Город назывался Томск по имени реки Томь, несущей из темного прошлого в светлое будущее промысловое изобилие осетровых, сиговых и хариусовых, чьи групповые фотографии регулярно публиковались в местной газете. Передовики рыбозаготовки рапортовали: наши сети притащили 150 % сверх плана! Душа радовалась этим цифрам: один, пять, ноль. К сожалению, в текущем моменте наблюдались отдельные недостатки – гастрономы зияли пустотой, на продуктовые книжки нельзя было отоварить ни рыбы, ни мяса, ни масла, ни жира.

Поэтому у нас в городе все думали о еде. Кроме ссыльного поэта Николая Клюева, ожидавшего смерти. И одного товарища из бюро горкома, мужеложца, который накануне, в пьяной компании, расхаживая по комнате голым, налепил на лоб портрет Сталина и бездарно изображал грузинский акцент. Утром, проспавшись и вспомнив вчерашнее, он застрелился без всяких колебаний. Кроме этих двоих, остальных граждан посасывали голодные мыслишки.

Шел второй день шестидневки десятого месяца непрерывки двадцатого года Пролетарской революции. Маслов, Гриневский, Сенников, Михалков и Кунгуров, комсомольцы допризывного возраста, думали о еде, превозмогая удушье. Они в противогазах шлепали по раскисшей от дождя грунтовке, тянувшейся вдоль колхозных полей. Каждые сорок пять минут, как положено по инструкции, они срывали резиновые маски и падали на землю с разинутыми ртами. Позади них ехал в телеге смотрящий товарищ из Органов, который, хотя и дрых всю дорогу, намотав вожжи на сапог, но был так страшен даже во сне, что комсомольцы не смели жульничать и дышать без противогаза. Товарищ, по фамилии Иванов, лежал головой на мешке с сухарями, и если ему казалось, что Маслов, Гриневский, Сенников, Михалков и Кунгуров недостаточно выглядят молодцами, то на привале он им пожрать не давал.

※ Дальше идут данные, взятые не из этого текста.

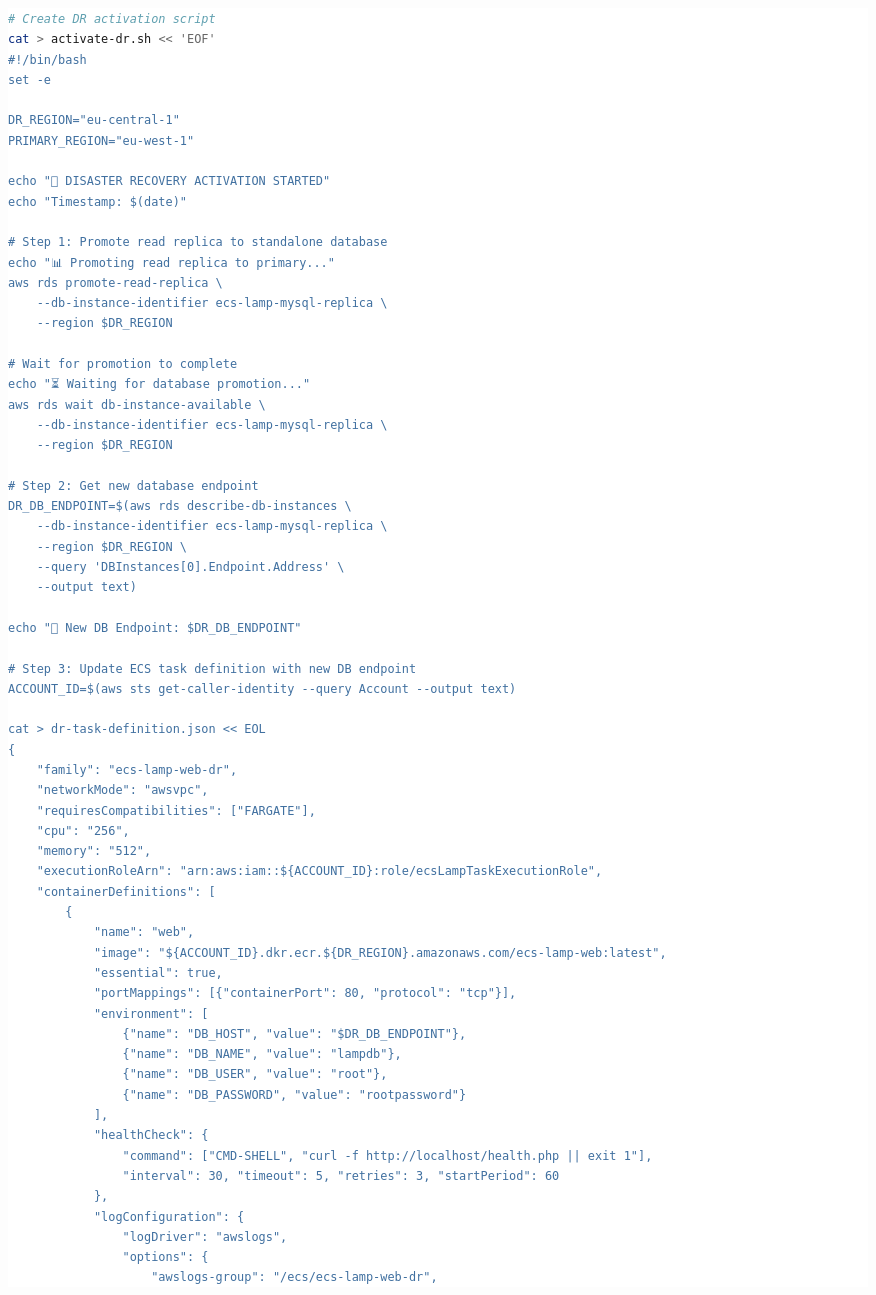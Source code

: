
 ```bash
# Create DR activation script
cat > activate-dr.sh << 'EOF'
#!/bin/bash
set -e

DR_REGION="eu-central-1"
PRIMARY_REGION="eu-west-1"

echo "🚨 DISASTER RECOVERY ACTIVATION STARTED"
echo "Timestamp: $(date)"

# Step 1: Promote read replica to standalone database
echo "📊 Promoting read replica to primary..."
aws rds promote-read-replica \
    --db-instance-identifier ecs-lamp-mysql-replica \
    --region $DR_REGION

# Wait for promotion to complete
echo "⏳ Waiting for database promotion..."
aws rds wait db-instance-available \
    --db-instance-identifier ecs-lamp-mysql-replica \
    --region $DR_REGION

# Step 2: Get new database endpoint
DR_DB_ENDPOINT=$(aws rds describe-db-instances \
    --db-instance-identifier ecs-lamp-mysql-replica \
    --region $DR_REGION \
    --query 'DBInstances[0].Endpoint.Address' \
    --output text)

echo "📍 New DB Endpoint: $DR_DB_ENDPOINT"

# Step 3: Update ECS task definition with new DB endpoint
ACCOUNT_ID=$(aws sts get-caller-identity --query Account --output text)

cat > dr-task-definition.json << EOL
{
    "family": "ecs-lamp-web-dr",
    "networkMode": "awsvpc",
    "requiresCompatibilities": ["FARGATE"],
    "cpu": "256",
    "memory": "512",
    "executionRoleArn": "arn:aws:iam::${ACCOUNT_ID}:role/ecsLampTaskExecutionRole",
    "containerDefinitions": [
        {
            "name": "web",
            "image": "${ACCOUNT_ID}.dkr.ecr.${DR_REGION}.amazonaws.com/ecs-lamp-web:latest",
            "essential": true,
            "portMappings": [{"containerPort": 80, "protocol": "tcp"}],
            "environment": [
                {"name": "DB_HOST", "value": "$DR_DB_ENDPOINT"},
                {"name": "DB_NAME", "value": "lampdb"},
                {"name": "DB_USER", "value": "root"},
                {"name": "DB_PASSWORD", "value": "rootpassword"}
            ],
            "healthCheck": {
                "command": ["CMD-SHELL", "curl -f http://localhost/health.php || exit 1"],
                "interval": 30, "timeout": 5, "retries": 3, "startPeriod": 60
            },
            "logConfiguration": {
                "logDriver": "awslogs",
                "options": {
                    "awslogs-group": "/ecs/ecs-lamp-web-dr",
```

Если честно, в этот поход-переход (восемьдесят верст пешкодралом) они отправились только затем, чтобы хоть раз в жизни налопаться от пуза. В ихнем педагогическом училище столовка закрылась еще в мае – по причине вредительства. В других столовках ихние талоны не принимали. В магазинах и кооперативах требовали живых денег. Или предлагали ишачить грузчиками за буханку хлеба в день. А как грузить, не подкормившись? Последние силы уходили на онанизм. Маслов, самый умный парень в общаге, вытирая липкие пальцы о штаны, приговаривал: и чё нельзя так брюхо нагладить, чтобы жрать расхотелось?